Only 15% of Canadians have tried online grocery, says new report

Canadians are happy buying their books and music on the web but aren't yet embracing online grocery shopping, suggests a recently released report.

According to the results of an online survey of 1,000 Canadians in August, 92 per cent of respondents said they shopped online but only 15 per cent said they had bought groceries on the web.

While almost 40 per cent of online-shopping spending was linked to entertainment purchases, just four per cent was tied to food and groceries.

"With online shopping in general, even in the past with other categories, there had to be an incentive for customers to try it out, to get away from their usual habits, give it a try. And then if there was some benefit they would try it again,'' said Suthamie Poologasingham of J.C. Williams Group Ltd., which looked at the online grocery market in its Canadian E-tail Report.

"I think we're at that stage with grocery and online.''

Canada lags behind the U.S. and U.K. when it comes to online grocery shopping, added Poologasingham.

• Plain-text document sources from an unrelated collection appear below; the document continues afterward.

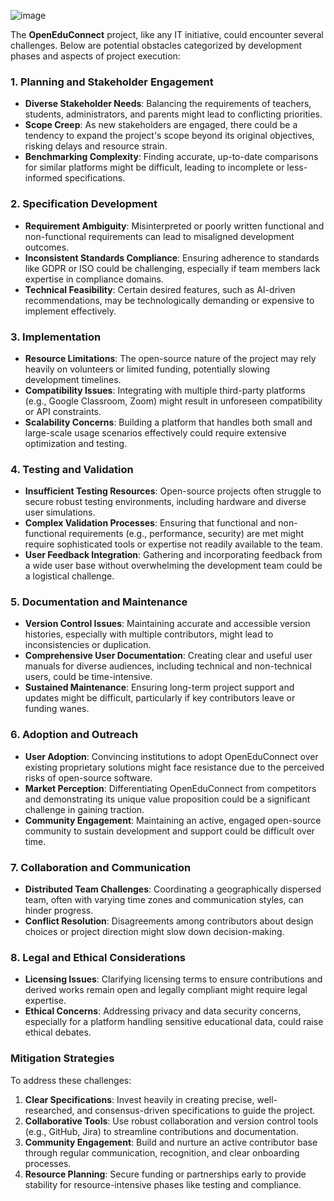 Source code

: ![image](https://github.com/user-attachments/assets/38a026fd-898c-4e9c-8998-a09909a89378)

The **OpenEduConnect** project, like any IT initiative, could encounter several challenges. 
Below are potential obstacles categorized by development phases and aspects of project execution:

### **1. Planning and Stakeholder Engagement**
- **Diverse Stakeholder Needs**: Balancing the requirements of teachers, students, administrators, and parents might lead to conflicting priorities.
- **Scope Creep**: As new stakeholders are engaged, there could be a tendency to expand the project's scope beyond its original objectives, risking delays and resource strain.
- **Benchmarking Complexity**: Finding accurate, up-to-date comparisons for similar platforms might be difficult, leading to incomplete or less-informed specifications.

### **2. Specification Development**
- **Requirement Ambiguity**: Misinterpreted or poorly written functional and non-functional requirements can lead to misaligned development outcomes.
- **Inconsistent Standards Compliance**: Ensuring adherence to standards like GDPR or ISO could be challenging, especially if team members lack expertise in compliance domains.
- **Technical Feasibility**: Certain desired features, such as AI-driven recommendations, may be technologically demanding or expensive to implement effectively.

### **3. Implementation**
- **Resource Limitations**: The open-source nature of the project may rely heavily on volunteers or limited funding, potentially slowing development timelines.
- **Compatibility Issues**: Integrating with multiple third-party platforms (e.g., Google Classroom, Zoom) might result in unforeseen compatibility or API constraints.
- **Scalability Concerns**: Building a platform that handles both small and large-scale usage scenarios effectively could require extensive optimization and testing.

### **4. Testing and Validation**
- **Insufficient Testing Resources**: Open-source projects often struggle to secure robust testing environments, including hardware and diverse user simulations.
- **Complex Validation Processes**: Ensuring that functional and non-functional requirements (e.g., performance, security) are met might require sophisticated tools or expertise not readily available to the team.
- **User Feedback Integration**: Gathering and incorporating feedback from a wide user base without overwhelming the development team could be a logistical challenge.

### **5. Documentation and Maintenance**
- **Version Control Issues**: Maintaining accurate and accessible version histories, especially with multiple contributors, might lead to inconsistencies or duplication.
- **Comprehensive User Documentation**: Creating clear and useful user manuals for diverse audiences, including technical and non-technical users, could be time-intensive.
- **Sustained Maintenance**: Ensuring long-term project support and updates might be difficult, particularly if key contributors leave or funding wanes.

### **6. Adoption and Outreach**
- **User Adoption**: Convincing institutions to adopt OpenEduConnect over existing proprietary solutions might face resistance due to the perceived risks of open-source software.
- **Market Perception**: Differentiating OpenEduConnect from competitors and demonstrating its unique value proposition could be a significant challenge in gaining traction.
- **Community Engagement**: Maintaining an active, engaged open-source community to sustain development and support could be difficult over time.

### **7. Collaboration and Communication**
- **Distributed Team Challenges**: Coordinating a geographically dispersed team, often with varying time zones and communication styles, can hinder progress.
- **Conflict Resolution**: Disagreements among contributors about design choices or project direction might slow down decision-making.

### **8. Legal and Ethical Considerations**
- **Licensing Issues**: Clarifying licensing terms to ensure contributions and derived works remain open and legally compliant might require legal expertise.
- **Ethical Concerns**: Addressing privacy and data security concerns, especially for a platform handling sensitive educational data, could raise ethical debates.

### **Mitigation Strategies**
To address these challenges:
1. **Clear Specifications**: Invest heavily in creating precise, well-researched, and consensus-driven specifications to guide the project.
2. **Collaborative Tools**: Use robust collaboration and version control tools (e.g., GitHub, Jira) to streamline contributions and documentation.
3. **Community Engagement**: Build and nurture an active contributor base through regular communication, recognition, and clear onboarding processes.
4. **Resource Planning**: Secure funding or partnerships early to provide stability for resource-intensive phases like testing and compliance.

"Once they understand there is some convenience behind it—if retailers are able to provide those conveniences and the same products they would provide in store—I think we will see more Canadians getting on board.''

Some companies without physical grocery stores—like Grocery Gateway, which partners with Longo's in the Toronto area—deliver boxes of groceries, including fresh produce, to the doorsteps of their customers, while IGA, Thrifty Foods and Costco offer some delivery services as well.

Summerhill Market in Toronto teamed up with the delivery service InstaBuggy about six months ago and has seen 30 per cent to 40 per cent growth each month in its online service, said co-owner Christy McMullen.

"I don't know if everyone will do all of their shopping online. I think they still like the experience of coming in the store, but when you have these big bulky items and you're in a rush or you don't have time, then I think online is a really great alternative,'' McMullen said.

While books and clothes ordered online can linger on a porch, in an apartment lobby or a mailbox, food has to be packaged carefully to keep from spoiling or bruising.

To get around that, some retailers including Loblaw and Walmart Canada have adopted a click-and-collect program. The customer orders online and then swings by the store to fetch the order.

Jeremy Pee, Loblaw senior vice-president of e-commerce, claims about 80 per cent of customers who try it once return for a second visit.

"We are expecting to see online grocery shopping grow,'' said Poologasingham.

"We are seeing from other studies that it is growing, so people are looking at it and trying it out at least once.''

The polling industry's professional body, the Marketing Research and Intelligence Association, says online surveys cannot be assigned a margin of error because they do not randomly sample the population.